Beyond Self-attention: External Attention using Two Linear Layers for Visual Tasks

Related Works:

1. The attention mechanism in visual tasks 

• The attention mechanism can be viewed as a mechanism for reallocating resources according to the importance of activation. It plays an important role in the human visual system. There has been vigorous development of this field in the last decade [3], [13], [14], [15], [16], [17], [18]. Hu et al. proposed SENet [15], showing that the attention mechanism can reduce noise and improve classification performance. Subsequently, many other papers have applied it to visual tasks. Wang et al. presented non-local networks [3] for video understanding, Hu et al. [19] used attention in object detection, Fu et al. proposed DANet [4] for semantic segmentation, Zhang et al. [11] demonstrated the effectiveness of the attention mechanism in image generation, and Xie et al. proposed A-SCN [20] for point cloud processing. 

2. Self-attention in visual tasks 

   • Self-attention is a special case of attention, and many papers [3], [4], [11], [17], [21], have considered the self-attention mechanism for vision. The core idea of self-attention is calculating the affinity between features to capture longrange dependencies. However, as the size of the feature map increases, the computing and memory overheads increase quadratically. To reduce computational and memory costs, Huang et al. [5] proposed criss-cross attention, which considers row attention and column attention in turn to capture the global context. Li et al. [6] adopted expectation maximization (EM) clustering to optimize self-attention. Yuan et al. [7] proposed use of object-contextual vectors to process attention; however, it depends on semantic labels. Geng et al. [8] show that matrix decomposition is a better way to model the global context in semantic segmentation and image generation. Other works [22], [23] also explore extracting local information by using the self-attention mechanism. Unlike self-attention which obtains an attention map by computing affinities between self queries and self keys, our external attention computes the relation between self queries and a much smaller learnable key memory, which captures the global context of the dataset. External attention does not rely on semantic information and can be optimized by the back-propagation algorithm in an end-to-end way instead of requiring an iterative algorithm. 

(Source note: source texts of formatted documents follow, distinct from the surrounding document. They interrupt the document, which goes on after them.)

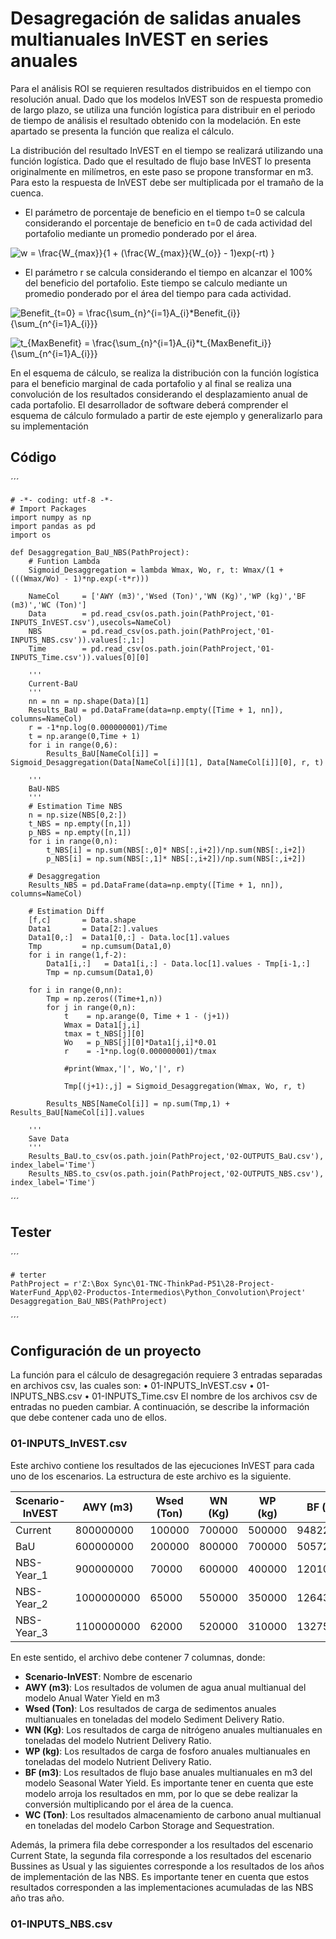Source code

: # Desagregación de salidas anuales multianuales InVEST en series anuales

Para el análisis ROI se requieren resultados distribuidos en el tiempo con resolución anual. Dado que los modelos InVEST son de respuesta promedio de largo plazo, se utiliza una función logística para distribuir en el periodo de tiempo de análisis el resultado obtenido con la modelación. En este apartado se presenta la función que realiza el cálculo.

La distribución del resultado InVEST en el tiempo se realizará utilizando una función logística. Dado que el resultado de flujo base InVEST lo presenta originalmente en milímetros, en este paso se propone transformar en m3. Para esto la respuesta de InVEST debe ser multiplicada por el tramaño de la cuenca.

* El parámetro de porcentaje de beneficio en el tiempo t=0 se calcula considerando el porcentaje de beneficio en t=0 de cada actividad del portafolio mediante un promedio ponderado por el área.

<img src="https://latex.codecogs.com/gif.latex?w&space;=&space;\frac{W_{max}}{1&space;&plus;&space;(\frac{W_{max}}{W_{o}}&space;-&space;1)exp(-rt)&space;}" title="w = \frac{W_{max}}{1 + (\frac{W_{max}}{W_{o}} - 1)exp(-rt) }" /></a>


* El parámetro r se calcula considerando el tiempo en alcanzar el 100% del beneficio del portafolio. Este tiempo se calculo mediante un promedio ponderado por el área del tiempo para cada actividad.

<img src="https://latex.codecogs.com/gif.latex?Benefit_{t=0}&space;=&space;\frac{\sum_{n}^{i=1}A_{i}*Benefit_{i}}{\sum_{n^{i=1}A_{i}}}" title="Benefit_{t=0} = \frac{\sum_{n}^{i=1}A_{i}*Benefit_{i}}{\sum_{n^{i=1}A_{i}}}" /></a>

<img src="https://latex.codecogs.com/gif.latex?t_{MaxBenefit}&space;=&space;\frac{\sum_{n}^{i=1}A_{i}*t_{MaxBenefit_i}}{\sum_{n^{i=1}A_{i}}}" title="t_{MaxBenefit} = \frac{\sum_{n}^{i=1}A_{i}*t_{MaxBenefit_i}}{\sum_{n^{i=1}A_{i}}}" /></a>

En el esquema de cálculo, se realiza la distribución con la función logística para el beneficio marginal de cada portafolio y al final se realiza una convolución de los resultados considerando el desplazamiento anual de cada portafolio. El desarrollador de software deberá comprender el esquema de cálculo formulado a partir de este ejemplo y generalizarlo para su implementación

## Código

´´´

    # -*- coding: utf-8 -*-
    # Import Packages
    import numpy as np
    import pandas as pd
    import os

    def Desaggregation_BaU_NBS(PathProject):
        # Funtion Lambda
        Sigmoid_Desaggregation = lambda Wmax, Wo, r, t: Wmax/(1 + (((Wmax/Wo) - 1)*np.exp(-t*r)))

        NameCol     = ['AWY (m3)','Wsed (Ton)','WN (Kg)','WP (kg)','BF (m3)','WC (Ton)']
        Data        = pd.read_csv(os.path.join(PathProject,'01-INPUTS_InVEST.csv'),usecols=NameCol)
        NBS         = pd.read_csv(os.path.join(PathProject,'01-INPUTS_NBS.csv')).values[:,1:]
        Time        = pd.read_csv(os.path.join(PathProject,'01-INPUTS_Time.csv')).values[0][0]

        '''
        Current-BaU
        '''
        nn = nn = np.shape(Data)[1]
        Results_BaU = pd.DataFrame(data=np.empty([Time + 1, nn]), columns=NameCol)
        r = -1*np.log(0.000000001)/Time
        t = np.arange(0,Time + 1)
        for i in range(0,6):
            Results_BaU[NameCol[i]] = Sigmoid_Desaggregation(Data[NameCol[i]][1], Data[NameCol[i]][0], r, t)

        '''
        BaU-NBS
        '''
        # Estimation Time NBS
        n = np.size(NBS[0,2:])
        t_NBS = np.empty([n,1])
        p_NBS = np.empty([n,1])
        for i in range(0,n):
            t_NBS[i] = np.sum(NBS[:,0]* NBS[:,i+2])/np.sum(NBS[:,i+2])
            p_NBS[i] = np.sum(NBS[:,1]* NBS[:,i+2])/np.sum(NBS[:,i+2])

        # Desaggregation
        Results_NBS = pd.DataFrame(data=np.empty([Time + 1, nn]), columns=NameCol)

        # Estimation Diff
        [f,c]       = Data.shape
        Data1       = Data[2:].values
        Data1[0,:]  = Data1[0,:] - Data.loc[1].values
        Tmp         = np.cumsum(Data1,0)
        for i in range(1,f-2):
            Data1[i,:]   = Data1[i,:] - Data.loc[1].values - Tmp[i-1,:]
            Tmp = np.cumsum(Data1,0)

        for i in range(0,nn):
            Tmp = np.zeros((Time+1,n))
            for j in range(0,n):
                t    = np.arange(0, Time + 1 - (j+1))
                Wmax = Data1[j,i]
                tmax = t_NBS[j][0]
                Wo   = p_NBS[j][0]*Data1[j,i]*0.01
                r    = -1*np.log(0.000000001)/tmax

                #print(Wmax,'|', Wo,'|', r)

                Tmp[(j+1):,j] = Sigmoid_Desaggregation(Wmax, Wo, r, t)

            Results_NBS[NameCol[i]] = np.sum(Tmp,1) + Results_BaU[NameCol[i]].values

        '''    
        Save Data
        '''
        Results_BaU.to_csv(os.path.join(PathProject,'02-OUTPUTS_BaU.csv'), index_label='Time')
        Results_NBS.to_csv(os.path.join(PathProject,'02-OUTPUTS_NBS.csv'), index_label='Time')

	
´´´
## Tester 

´´´

    # terter
    PathProject = r'Z:\Box Sync\01-TNC-ThinkPad-P51\28-Project-WaterFund_App\02-Productos-Intermedios\Python_Convolution\Project'
    Desaggregation_BaU_NBS(PathProject)
    
´´´

## Configuración de un proyecto
La función para el cálculo de desagregación requiere 3 entradas separadas en archivos csv, las cuales son:
•	01-INPUTS_InVEST.csv
•	01-INPUTS_NBS.csv
•	01-INPUTS_Time.csv
El nombre de los archivos csv de entradas no pueden cambiar. A continuación, se describe la información que debe contener cada uno de ellos.

### 01-INPUTS_InVEST.csv
Este archivo contiene los resultados de las ejecuciones InVEST para cada uno de los escenarios. La estructura de este archivo es la siguiente.

|Scenario-InVEST|AWY (m3)|Wsed (Ton)|WN (Kg)|WP (kg)|BF (m3)|WC (Ton)|
|--|--|--|--|--|--|--|
|Current|800000000|100000|700000|500000|94822500|150|
|BaU|600000000|200000|800000|700000|50572000|50|
|NBS-Year_1|900000000|70000|600000|400000|120108500|250|
|NBS-Year_2|1000000000|65000|550000|350000|126430000|300|
|NBS-Year_3|1100000000|62000|520000|310000|132751500|330|

En este sentido, el archivo debe contener 7 columnas, donde:

- **Scenario-InVEST**: Nombre de escenario
- **AWY (m3)**: Los resultados de volumen de agua anual multianual del modelo Anual Water Yield en m3
- **Wsed (Ton)**: Los resultados de carga de sedimentos anuales multianuales en toneladas del modelo Sediment Delivery Ratio.
- **WN (Kg)**: Los resultados de carga de nitrógeno anuales multianuales en toneladas del modelo Nutrient Delivery Ratio.
- **WP (kg)**: Los resultados de carga de fosforo anuales multianuales en toneladas del modelo Nutrient Delivery Ratio.
- **BF (m3)**: Los resultados de flujo base anuales multianuales en m3 del modelo Seasonal Water Yield. Es importante tener en cuenta que este modelo arroja los resultados en mm, por lo que se debe realizar la conversión multiplicando por el área de la cuenca.
- **WC (Ton)**: Los resultados almacenamiento de carbono anual multianual en toneladas del modelo Carbon Storage and Sequestration.

Además, la primera fila debe corresponder a los resultados del escenario Current State, la segunda fila corresponde a los resultados del escenario Bussines as Usual y las siguientes corresponde a los resultados de los años de implementación de las NBS. Es importante tener en cuenta que estos resultados corresponden a las implementaciones acumuladas de las NBS año tras año.

### 01-INPUTS_NBS.csv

3. Transformer in visual tasks 

   • Transformer-based models have had great success in natural language processing [1], [2], [16], [24], [25], [26], [27]. Recently, they have also demonstrated huge potential for visual tasks. Carion et al. [28] presented an end-to-end detection transformer that takes CNN features as input and generates bounding boxes with a transformer. Dosovitskiy [18] proposed ViT, based on patch encoding and a transformer, showing that with sufficient training data, a transformer provides better performance than a traditional CNN. Chen et al. [29] proposed iGPT for image generation based on use of a transformer. Subsequently, transformer methods have been successfully applied to many visual tasks, including image classification [12], [30], [31], [32], object detection [33], lowerlevel vision [34], semantic segmentation [35], tracking [36], video instance segmentation [37], image generation [38], multimodal learning [39], object re-identification [40], image captioning [41], point cloud learning [42] and self-supervised learning [43]. Readers are referred to recent surveys [44], [45] for a more comprehensive review of the use of transformer methods for visual tasks.